Paganistan: Notes from the Secret Commonwealth
In Which One Midwest Man-in-Black Confers, Converses & Otherwise Hob-Nobs with his Fellow Hob-Men (& -Women) Concerning the Sundry Ways of the Famed but Ill-Starred Tribe of Witches.
A Tribe of Deicides
The world began with a sacrifice.
That's how the ancestors saw it, 6000 years ago.
6000 years later, that's still how witches see it.
Throughout Indo-Europeandom (and beyond it as well), one finds tales of the Primal Sacrifice. A divine or semi-divine being is killed; from his body, the world as we know it is created.
And so sacrifice becomes the central rite of public worship. Every sacrifice reenacts—reembodies—that primal, cosmogonic sacrifice.
Every sacrifice recreates the world.
Moreover, this is a true story. Truly, life lives on life. No matter what kind of -vore you are, others die so that you can eat them and live.
In the modern world, public animal sacrifice is simply not practical. (As a result, those who eat meat mostly eat food killed in an unsacred way: surely, a terrible state of affairs.) As a result, Gerald Gardner, in an act of audacious creativity, saw fit to replace animal sacrifice with the Great Rite.
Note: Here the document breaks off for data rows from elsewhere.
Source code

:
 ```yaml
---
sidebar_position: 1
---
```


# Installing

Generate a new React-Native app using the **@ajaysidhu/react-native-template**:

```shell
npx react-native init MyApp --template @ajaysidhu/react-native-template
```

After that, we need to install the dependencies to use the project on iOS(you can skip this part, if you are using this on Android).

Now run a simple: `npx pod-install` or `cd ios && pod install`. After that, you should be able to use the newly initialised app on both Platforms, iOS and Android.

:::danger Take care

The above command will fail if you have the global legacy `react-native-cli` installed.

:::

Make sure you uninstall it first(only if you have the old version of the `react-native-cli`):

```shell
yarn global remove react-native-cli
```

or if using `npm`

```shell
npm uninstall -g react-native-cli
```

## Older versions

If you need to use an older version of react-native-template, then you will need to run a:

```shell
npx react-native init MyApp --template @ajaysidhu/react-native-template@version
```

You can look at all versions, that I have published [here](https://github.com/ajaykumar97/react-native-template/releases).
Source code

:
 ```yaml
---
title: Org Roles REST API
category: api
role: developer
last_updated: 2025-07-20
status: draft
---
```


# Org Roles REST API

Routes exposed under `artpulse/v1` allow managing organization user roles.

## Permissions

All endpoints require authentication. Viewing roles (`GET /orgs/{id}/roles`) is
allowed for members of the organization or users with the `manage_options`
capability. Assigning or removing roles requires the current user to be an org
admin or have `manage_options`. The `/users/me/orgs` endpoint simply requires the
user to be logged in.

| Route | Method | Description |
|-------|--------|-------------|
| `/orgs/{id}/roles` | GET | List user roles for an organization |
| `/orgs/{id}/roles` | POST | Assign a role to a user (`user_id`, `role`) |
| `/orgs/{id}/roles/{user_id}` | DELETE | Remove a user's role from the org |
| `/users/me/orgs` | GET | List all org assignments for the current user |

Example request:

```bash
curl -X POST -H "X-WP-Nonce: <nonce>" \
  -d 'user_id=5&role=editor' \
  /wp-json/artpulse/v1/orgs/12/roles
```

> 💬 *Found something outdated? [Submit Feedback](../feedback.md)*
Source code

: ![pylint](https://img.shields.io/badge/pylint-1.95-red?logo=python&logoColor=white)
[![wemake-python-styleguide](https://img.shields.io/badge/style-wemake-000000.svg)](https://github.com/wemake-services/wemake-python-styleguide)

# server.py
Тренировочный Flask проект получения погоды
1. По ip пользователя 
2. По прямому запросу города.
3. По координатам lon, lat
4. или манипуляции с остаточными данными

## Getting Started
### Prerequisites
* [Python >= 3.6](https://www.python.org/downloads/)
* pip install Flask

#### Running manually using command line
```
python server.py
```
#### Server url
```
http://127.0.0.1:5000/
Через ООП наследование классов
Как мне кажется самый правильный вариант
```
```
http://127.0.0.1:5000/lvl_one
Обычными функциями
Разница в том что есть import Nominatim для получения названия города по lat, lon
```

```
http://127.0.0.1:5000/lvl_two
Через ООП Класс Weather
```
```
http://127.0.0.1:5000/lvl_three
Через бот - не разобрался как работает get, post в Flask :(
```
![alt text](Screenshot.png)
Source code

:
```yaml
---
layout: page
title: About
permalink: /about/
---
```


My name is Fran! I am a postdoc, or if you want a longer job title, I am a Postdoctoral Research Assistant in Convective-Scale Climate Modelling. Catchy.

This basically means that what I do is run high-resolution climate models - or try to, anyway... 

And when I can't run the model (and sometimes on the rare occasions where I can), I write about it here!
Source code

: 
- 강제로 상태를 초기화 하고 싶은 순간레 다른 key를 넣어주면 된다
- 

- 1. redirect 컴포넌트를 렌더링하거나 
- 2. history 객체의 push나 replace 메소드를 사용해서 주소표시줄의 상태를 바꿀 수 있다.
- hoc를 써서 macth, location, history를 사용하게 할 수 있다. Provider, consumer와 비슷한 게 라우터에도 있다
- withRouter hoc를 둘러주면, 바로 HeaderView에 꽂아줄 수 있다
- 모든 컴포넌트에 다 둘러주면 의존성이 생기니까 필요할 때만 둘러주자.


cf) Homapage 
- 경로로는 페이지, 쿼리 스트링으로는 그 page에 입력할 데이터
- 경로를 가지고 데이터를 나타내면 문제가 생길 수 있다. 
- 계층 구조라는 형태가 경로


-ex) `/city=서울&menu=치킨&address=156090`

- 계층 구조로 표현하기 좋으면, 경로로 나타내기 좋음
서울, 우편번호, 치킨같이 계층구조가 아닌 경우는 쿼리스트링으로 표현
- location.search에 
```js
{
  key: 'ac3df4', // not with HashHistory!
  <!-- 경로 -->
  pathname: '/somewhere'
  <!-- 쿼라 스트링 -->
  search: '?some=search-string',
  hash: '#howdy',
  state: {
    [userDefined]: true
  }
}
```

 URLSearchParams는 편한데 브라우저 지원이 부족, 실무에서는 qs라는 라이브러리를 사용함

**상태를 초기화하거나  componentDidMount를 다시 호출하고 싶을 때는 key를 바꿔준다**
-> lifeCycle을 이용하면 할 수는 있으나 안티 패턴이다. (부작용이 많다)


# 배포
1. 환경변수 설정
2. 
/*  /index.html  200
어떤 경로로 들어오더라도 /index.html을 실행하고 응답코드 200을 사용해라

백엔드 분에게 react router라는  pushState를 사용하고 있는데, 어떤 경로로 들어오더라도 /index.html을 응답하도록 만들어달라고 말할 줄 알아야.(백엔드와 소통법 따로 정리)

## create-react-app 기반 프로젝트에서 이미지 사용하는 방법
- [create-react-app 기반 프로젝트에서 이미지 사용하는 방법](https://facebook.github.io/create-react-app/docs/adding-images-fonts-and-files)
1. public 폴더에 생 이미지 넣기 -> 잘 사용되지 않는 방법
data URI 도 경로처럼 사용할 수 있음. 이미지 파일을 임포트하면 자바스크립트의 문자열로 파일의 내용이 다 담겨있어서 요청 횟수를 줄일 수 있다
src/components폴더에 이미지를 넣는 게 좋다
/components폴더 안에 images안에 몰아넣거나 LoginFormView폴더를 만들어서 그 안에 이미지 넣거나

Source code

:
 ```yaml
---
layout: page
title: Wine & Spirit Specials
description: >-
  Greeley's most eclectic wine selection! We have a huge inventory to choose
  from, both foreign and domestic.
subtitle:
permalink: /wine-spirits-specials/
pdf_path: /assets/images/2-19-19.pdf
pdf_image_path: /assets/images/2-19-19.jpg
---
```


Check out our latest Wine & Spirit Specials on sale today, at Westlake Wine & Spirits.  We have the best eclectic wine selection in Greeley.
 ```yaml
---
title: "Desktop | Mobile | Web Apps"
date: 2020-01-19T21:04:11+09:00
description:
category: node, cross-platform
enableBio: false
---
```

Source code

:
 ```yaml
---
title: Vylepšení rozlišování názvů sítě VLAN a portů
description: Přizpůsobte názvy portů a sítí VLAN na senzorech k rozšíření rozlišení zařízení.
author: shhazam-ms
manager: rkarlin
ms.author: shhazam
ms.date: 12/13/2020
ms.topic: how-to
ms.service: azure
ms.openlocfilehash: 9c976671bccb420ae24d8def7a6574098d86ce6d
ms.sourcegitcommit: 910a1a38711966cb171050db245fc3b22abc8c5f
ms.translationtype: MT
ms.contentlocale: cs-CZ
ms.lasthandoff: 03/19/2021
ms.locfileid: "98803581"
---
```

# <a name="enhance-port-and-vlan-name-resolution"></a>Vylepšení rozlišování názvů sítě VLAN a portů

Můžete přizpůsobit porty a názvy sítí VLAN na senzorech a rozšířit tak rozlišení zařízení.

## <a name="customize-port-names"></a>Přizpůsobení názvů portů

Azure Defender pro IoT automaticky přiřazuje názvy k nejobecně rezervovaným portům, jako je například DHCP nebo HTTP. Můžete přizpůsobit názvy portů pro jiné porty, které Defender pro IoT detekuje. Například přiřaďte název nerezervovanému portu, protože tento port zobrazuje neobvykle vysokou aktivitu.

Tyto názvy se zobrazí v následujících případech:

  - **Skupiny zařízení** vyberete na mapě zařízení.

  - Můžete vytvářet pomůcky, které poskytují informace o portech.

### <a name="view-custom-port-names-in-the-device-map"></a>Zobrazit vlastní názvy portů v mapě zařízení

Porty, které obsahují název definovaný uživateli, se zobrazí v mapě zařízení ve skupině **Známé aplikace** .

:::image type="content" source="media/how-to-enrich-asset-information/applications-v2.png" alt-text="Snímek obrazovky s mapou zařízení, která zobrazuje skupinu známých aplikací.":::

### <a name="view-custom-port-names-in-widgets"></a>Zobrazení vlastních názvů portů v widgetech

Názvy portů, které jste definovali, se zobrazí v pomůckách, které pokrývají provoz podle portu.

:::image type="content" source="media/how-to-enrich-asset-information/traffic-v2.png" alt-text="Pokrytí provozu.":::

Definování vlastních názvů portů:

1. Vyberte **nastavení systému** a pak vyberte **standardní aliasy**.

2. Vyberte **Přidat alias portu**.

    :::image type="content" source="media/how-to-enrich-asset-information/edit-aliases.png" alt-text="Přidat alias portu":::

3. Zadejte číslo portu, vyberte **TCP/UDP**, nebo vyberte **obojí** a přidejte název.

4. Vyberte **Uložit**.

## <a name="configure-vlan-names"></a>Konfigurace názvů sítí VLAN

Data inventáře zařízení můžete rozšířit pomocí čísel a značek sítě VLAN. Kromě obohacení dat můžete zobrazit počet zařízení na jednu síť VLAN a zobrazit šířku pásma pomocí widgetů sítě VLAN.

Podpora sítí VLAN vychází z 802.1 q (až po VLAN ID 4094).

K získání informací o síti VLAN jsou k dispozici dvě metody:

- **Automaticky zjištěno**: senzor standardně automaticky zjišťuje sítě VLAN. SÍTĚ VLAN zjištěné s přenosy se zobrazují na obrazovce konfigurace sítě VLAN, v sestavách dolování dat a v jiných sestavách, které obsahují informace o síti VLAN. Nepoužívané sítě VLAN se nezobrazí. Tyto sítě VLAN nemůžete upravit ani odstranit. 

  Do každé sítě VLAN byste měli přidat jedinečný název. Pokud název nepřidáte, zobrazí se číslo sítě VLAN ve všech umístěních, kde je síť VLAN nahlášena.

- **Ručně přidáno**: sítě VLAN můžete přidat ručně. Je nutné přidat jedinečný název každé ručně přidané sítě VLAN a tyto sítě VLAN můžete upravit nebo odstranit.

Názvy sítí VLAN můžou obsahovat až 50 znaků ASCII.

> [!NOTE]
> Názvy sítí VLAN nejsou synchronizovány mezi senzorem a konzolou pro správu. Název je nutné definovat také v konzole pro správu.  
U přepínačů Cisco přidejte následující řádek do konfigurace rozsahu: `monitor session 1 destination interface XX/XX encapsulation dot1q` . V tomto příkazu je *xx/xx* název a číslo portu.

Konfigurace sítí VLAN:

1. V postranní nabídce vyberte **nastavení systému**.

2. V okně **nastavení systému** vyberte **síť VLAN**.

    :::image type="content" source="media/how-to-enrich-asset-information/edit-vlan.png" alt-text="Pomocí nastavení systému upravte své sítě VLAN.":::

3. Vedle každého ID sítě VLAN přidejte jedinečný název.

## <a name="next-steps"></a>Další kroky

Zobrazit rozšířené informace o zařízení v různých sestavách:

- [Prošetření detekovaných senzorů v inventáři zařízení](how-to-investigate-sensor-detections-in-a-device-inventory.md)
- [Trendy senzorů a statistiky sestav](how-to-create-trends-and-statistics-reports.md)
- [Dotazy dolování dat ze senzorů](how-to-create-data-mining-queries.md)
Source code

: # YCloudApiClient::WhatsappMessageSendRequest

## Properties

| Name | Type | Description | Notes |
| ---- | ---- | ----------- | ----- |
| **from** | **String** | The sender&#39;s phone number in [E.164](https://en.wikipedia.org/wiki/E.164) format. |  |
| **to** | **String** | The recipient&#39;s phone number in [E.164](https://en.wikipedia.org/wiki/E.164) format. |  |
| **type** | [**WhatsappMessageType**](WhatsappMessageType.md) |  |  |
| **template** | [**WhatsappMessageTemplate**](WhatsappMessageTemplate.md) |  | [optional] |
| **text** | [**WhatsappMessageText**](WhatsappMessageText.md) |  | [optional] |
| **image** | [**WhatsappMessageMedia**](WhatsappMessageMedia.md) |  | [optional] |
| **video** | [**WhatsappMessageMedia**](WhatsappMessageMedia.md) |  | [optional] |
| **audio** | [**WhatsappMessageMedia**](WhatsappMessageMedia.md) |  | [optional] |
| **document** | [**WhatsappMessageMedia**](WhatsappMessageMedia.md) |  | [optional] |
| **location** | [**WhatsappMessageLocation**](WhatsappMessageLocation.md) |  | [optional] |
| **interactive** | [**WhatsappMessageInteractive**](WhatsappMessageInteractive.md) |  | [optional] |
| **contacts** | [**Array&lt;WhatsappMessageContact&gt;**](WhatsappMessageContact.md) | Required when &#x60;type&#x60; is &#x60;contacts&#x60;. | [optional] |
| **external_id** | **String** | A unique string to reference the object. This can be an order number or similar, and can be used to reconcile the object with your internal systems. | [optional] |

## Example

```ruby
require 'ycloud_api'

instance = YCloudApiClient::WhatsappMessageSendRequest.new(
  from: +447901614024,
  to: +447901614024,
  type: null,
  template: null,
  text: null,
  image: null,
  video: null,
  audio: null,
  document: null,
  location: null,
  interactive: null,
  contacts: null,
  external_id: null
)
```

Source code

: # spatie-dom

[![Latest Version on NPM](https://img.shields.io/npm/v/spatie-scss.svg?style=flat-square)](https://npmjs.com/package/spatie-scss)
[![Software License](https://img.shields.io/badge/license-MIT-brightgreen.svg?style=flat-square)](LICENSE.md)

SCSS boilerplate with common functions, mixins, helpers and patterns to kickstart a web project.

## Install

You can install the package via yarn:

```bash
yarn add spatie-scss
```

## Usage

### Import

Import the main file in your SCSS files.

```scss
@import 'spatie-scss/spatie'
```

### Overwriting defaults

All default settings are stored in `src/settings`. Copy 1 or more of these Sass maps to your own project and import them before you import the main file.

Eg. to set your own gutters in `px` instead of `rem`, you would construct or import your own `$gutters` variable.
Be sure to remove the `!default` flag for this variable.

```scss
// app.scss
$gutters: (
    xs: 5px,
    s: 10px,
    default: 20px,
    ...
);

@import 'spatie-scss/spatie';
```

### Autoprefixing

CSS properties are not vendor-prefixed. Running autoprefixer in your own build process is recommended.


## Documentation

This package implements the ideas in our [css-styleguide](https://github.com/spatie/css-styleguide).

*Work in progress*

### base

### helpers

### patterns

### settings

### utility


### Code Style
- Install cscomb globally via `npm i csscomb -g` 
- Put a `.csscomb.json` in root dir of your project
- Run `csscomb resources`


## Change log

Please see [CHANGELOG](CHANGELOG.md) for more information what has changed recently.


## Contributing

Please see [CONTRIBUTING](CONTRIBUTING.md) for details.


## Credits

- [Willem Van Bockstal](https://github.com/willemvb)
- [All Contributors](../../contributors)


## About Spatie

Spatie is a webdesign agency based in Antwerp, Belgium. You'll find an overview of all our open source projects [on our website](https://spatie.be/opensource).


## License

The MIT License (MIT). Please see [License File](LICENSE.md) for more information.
And this also is a true story. The world began with an act of love. As witches, of course, we embrace this truth: the truth of Bealtaine.
But there is also the truth of Samhain. Our god wears horns for a reason. Lord of all life, he lives with our life: every killing is an act of deicide. Why is the witch's foremost tool an athame? My people, we are a tribe of deicides.
Late this summer, when the Midwest Tribe of Witches foregathers in immemorial Grand Sabbat, the Lord of the Sabbat, as he has for ages of ages, will once again mount the altar.
Flashing, the blades will fall.
And, once again, as so often before, the world will be made anew.
For more on the cosmogonic sacrifices of Indo-Europeandom, see:
Ken Dowden (2000), European Paganism: The Realities of Cult from Antiquity to the Middle Ages. Routledge.
M. L. West (2007), Indo-European Poetry and Myth. Oxford.